Personal information
- Full name: Mered de Vries
- Born: 25 September 1977 (age 47) Harich, Netherlands
- Hometown: Huizen, Netherlands
- Height: 1.74 m (5 ft 9 in)
- Weight: 64 kg (141 lb)

Beach volleyball information

Current teammate
| Years | Teammate | Tours (points) |
| 2005–2008 | Patricia Labee | 14 (237) |

Previous teammates
| Years | Teammate | Tours (points) |
| 2001 2002 2003 2003 2004 2004 2004 ? | Elske van Diepen Merel Mooren Jettie Fokkens Jennifer Waninge Sandra Wiegers Ingrid Visser Angel Link Susan van den Heuvel | 1 (9) 2 (4) 3 (16) 1 (5) 2 (12) 1 (2) 1 (6) ? (?) |

Best results
| Years | Location | Result |
| 2005 2005 2006 | Alba Adriatica Phuket Cyprus | 5th 5th 7th |

= Mered de Vries =

Dutch volleyball player

Mered de Vries (born 25 September 1977) is a retired Dutch professional beach volleyball and indoor volleyball player born in the small village of Harich in Friesland.

De Vries played seven seasons at Dutch highest league participants AMVJ before she moved to Italy to play for Asystel Milan and Busto Arsizio. After 1.5 year in Italy she returned to the Netherlands and AMVJ to play there another year.

She started her international beach volleyball career in 2001 and teamed up with Elske van Diepen. They only played one international tournament together. During the years 2002, 2003 and 2004, de Vries teamed up with six different players without hardly making any progress. When she met Patricia Labee in 2005, she introduced her to beach volleyball. Together they finished 5th in only their third international tournament in Alba Adriatica. Later in Phuket they reached the same position. In 2006 their highest position was 7 at the Cyprus tournament.

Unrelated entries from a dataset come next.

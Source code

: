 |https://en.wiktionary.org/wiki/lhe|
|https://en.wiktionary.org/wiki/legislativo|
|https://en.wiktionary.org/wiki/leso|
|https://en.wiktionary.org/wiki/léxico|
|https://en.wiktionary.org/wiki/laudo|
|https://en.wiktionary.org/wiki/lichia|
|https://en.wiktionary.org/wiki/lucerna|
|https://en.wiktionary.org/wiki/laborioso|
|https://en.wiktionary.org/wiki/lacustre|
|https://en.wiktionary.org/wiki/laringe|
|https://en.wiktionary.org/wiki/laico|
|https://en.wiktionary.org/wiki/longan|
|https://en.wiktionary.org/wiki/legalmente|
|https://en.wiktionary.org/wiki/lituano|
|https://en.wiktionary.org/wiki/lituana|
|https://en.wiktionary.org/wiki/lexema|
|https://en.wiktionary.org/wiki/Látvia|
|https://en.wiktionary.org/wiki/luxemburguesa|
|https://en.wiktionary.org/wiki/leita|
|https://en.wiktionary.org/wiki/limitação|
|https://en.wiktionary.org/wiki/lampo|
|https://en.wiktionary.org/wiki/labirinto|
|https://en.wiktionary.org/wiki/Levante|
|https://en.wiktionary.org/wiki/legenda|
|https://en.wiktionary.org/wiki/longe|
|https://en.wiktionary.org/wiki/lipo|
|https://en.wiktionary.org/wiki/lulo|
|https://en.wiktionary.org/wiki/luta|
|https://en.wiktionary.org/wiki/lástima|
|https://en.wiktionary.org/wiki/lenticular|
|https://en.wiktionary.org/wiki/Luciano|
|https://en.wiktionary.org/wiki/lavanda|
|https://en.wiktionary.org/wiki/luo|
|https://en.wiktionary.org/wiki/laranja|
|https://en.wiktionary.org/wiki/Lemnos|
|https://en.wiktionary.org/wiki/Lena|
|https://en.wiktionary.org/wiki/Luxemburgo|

In 2007, Sanne Keizer and Mered de Vries split up with Marrit Leenstra and Patricia Labee and started playing together. In 2008 they won the Dutch championship and became 5th during one of the most well known Grand Slams in Klagenfurt. They did not have enough points to make it to the Olympic Games Beijing 2008. By the end of 2008, Keizer and de Vries were ranked 13th at the world ranking. De Vries decided to focus on her working career after this.